Venice Blue is a studio album by American singer Bobby Darin, released in May 1965 by Capitol Records. This was his final LP for the label. The album was arranged and conducted by Richard Wess. The album featured a number of arrangements by Ernie Freeman, including two Darin compositions.

The album debuted on the Billboard Top LPs chart in the issue dated July 10, 1965, and remained on the chart for four weeks, peaking at number 132.

The single from the album, "Venice Blue" bubbled under" Billboards Hot 100, for its sole week that began in the issue dated April 23, 1965, and peaked at number 130. and number 94 on the Cashbox singles chart and stayed on the chart for three weeks.

Venice Blue was released in the United Kingdom as I Wanna Be Around with a slightly altered cover using the same photo. A compilation CD was released by Capitol's parent company EMI in 1999 including You're the Reason I'm Living and I Wanna Be Around. It was released as one of two albums on one CD also by EMI in 2002, along with Darin's 1964 album, From Hello Dolly to Goodbye Charlie.

==Reception==

In his AllMusic review, critic JT Griffith wrote "Venice Blue is not a dramatic departure for Bobby Darin, but a solid collection nonetheless. Really of interest to fans looking to complete their collection. Well-arranged and well-sung, but not the most accessible album for the neo-swing set."
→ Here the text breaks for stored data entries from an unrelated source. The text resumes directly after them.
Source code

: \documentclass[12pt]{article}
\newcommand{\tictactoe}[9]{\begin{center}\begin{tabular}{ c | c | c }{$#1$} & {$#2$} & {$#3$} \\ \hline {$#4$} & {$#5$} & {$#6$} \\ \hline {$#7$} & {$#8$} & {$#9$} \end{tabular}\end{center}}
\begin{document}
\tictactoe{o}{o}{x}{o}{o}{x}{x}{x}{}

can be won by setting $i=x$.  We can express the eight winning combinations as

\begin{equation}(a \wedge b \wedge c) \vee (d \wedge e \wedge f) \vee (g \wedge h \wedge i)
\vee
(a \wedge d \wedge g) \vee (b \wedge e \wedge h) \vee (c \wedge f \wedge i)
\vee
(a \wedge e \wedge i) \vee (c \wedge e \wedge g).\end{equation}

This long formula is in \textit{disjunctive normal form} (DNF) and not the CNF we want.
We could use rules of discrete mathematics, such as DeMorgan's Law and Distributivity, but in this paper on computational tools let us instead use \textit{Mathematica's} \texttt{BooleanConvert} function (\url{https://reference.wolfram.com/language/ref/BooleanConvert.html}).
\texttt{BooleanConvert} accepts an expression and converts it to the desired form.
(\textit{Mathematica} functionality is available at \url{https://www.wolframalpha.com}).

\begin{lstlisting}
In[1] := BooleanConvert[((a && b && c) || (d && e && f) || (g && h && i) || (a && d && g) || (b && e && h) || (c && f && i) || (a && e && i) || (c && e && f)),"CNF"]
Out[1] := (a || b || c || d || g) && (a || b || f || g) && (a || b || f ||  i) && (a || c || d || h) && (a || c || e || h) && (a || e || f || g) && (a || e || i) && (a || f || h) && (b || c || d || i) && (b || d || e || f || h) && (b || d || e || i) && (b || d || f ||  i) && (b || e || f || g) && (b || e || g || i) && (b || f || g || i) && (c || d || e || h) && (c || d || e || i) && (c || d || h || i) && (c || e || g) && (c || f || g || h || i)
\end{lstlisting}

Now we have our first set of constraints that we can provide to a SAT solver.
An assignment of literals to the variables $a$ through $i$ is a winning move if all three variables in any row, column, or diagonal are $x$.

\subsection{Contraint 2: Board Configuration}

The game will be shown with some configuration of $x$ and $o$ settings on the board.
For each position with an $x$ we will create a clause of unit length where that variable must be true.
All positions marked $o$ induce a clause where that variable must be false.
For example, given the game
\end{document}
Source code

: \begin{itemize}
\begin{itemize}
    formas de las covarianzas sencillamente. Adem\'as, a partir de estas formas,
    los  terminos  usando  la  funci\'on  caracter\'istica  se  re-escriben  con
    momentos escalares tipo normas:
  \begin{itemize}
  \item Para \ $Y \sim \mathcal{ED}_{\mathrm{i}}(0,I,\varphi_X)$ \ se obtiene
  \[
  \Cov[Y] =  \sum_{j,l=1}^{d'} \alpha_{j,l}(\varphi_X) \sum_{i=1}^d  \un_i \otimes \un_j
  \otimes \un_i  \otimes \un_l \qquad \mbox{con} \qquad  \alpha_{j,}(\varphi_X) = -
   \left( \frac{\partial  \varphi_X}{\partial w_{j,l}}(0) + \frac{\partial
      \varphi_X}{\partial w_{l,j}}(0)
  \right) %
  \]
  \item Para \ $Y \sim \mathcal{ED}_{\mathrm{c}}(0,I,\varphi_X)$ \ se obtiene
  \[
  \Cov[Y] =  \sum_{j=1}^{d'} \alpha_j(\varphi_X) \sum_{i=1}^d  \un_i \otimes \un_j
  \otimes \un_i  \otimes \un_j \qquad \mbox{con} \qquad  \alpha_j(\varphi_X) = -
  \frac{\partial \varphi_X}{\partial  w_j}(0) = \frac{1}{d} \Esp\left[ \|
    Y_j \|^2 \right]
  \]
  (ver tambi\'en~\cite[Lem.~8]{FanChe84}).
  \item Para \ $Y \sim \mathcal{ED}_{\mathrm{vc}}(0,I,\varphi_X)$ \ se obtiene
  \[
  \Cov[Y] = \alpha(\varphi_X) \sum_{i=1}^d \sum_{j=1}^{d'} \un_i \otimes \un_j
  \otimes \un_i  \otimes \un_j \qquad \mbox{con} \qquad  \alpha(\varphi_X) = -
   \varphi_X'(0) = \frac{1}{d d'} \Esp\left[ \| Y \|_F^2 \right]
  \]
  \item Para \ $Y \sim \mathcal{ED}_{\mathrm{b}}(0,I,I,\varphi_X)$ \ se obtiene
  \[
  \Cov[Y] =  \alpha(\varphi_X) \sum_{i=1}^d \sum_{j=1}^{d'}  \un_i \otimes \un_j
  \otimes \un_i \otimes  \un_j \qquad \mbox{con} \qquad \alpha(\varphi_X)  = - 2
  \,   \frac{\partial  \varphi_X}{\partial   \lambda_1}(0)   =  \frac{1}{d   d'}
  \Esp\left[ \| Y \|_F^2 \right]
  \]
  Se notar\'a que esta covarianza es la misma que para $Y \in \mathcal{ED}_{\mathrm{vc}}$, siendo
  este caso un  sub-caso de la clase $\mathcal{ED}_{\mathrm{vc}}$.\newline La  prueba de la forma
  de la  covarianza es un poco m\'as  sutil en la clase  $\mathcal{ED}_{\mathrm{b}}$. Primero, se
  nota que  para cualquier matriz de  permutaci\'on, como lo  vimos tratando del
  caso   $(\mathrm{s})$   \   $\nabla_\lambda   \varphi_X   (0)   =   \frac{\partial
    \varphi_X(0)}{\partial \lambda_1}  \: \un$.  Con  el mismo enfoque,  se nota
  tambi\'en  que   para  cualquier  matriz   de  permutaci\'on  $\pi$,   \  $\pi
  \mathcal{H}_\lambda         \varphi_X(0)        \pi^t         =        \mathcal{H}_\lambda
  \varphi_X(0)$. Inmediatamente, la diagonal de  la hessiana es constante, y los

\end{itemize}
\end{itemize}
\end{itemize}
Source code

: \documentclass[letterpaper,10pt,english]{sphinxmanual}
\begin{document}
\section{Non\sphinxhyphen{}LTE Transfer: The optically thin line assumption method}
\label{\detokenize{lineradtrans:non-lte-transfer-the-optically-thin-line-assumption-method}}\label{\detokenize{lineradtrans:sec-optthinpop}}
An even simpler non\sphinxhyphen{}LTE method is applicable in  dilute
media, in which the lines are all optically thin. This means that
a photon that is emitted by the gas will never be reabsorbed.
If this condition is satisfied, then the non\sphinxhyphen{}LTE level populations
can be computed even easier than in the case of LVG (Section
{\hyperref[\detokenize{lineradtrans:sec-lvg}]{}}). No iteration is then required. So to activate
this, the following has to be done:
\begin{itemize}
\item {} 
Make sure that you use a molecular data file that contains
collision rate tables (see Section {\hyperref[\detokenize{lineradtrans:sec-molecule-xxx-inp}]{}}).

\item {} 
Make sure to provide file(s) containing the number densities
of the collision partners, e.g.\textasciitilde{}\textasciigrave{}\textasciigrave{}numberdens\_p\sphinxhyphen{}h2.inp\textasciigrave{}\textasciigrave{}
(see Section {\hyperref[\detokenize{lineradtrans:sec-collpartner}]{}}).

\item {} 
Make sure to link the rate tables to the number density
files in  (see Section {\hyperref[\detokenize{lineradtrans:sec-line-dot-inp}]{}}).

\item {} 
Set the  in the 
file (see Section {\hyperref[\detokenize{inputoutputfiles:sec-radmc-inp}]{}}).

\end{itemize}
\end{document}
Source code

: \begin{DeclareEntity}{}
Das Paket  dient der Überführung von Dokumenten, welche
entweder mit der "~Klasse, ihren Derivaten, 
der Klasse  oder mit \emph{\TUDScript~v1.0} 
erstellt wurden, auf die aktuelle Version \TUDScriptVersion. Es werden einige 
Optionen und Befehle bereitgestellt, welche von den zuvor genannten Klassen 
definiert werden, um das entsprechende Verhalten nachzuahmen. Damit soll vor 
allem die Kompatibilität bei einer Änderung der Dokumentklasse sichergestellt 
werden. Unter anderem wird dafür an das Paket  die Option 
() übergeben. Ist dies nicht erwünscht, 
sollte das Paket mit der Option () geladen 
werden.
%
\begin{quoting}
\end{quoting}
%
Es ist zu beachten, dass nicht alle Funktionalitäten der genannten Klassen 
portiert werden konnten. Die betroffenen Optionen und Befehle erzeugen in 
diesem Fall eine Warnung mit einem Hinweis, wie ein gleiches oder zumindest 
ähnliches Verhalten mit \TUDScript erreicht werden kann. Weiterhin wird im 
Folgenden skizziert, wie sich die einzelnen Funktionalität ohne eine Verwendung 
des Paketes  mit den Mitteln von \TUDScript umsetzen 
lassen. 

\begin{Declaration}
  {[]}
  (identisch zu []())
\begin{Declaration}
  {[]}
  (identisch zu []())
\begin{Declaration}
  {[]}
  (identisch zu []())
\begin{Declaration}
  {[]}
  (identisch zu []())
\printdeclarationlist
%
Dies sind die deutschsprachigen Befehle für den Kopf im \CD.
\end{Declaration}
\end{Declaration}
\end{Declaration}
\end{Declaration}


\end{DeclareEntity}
Billboard notes "Darin sings and swings his heart out and proves there are future standards being written"

Cashbox said the album "includes a hand-picked batch of goodies from the recent vintage crop of pop hits, handled in the traditional Darin style."

Record World notes "Redoubtable Bobby gives his easy once-over-lightly to this set of tunes."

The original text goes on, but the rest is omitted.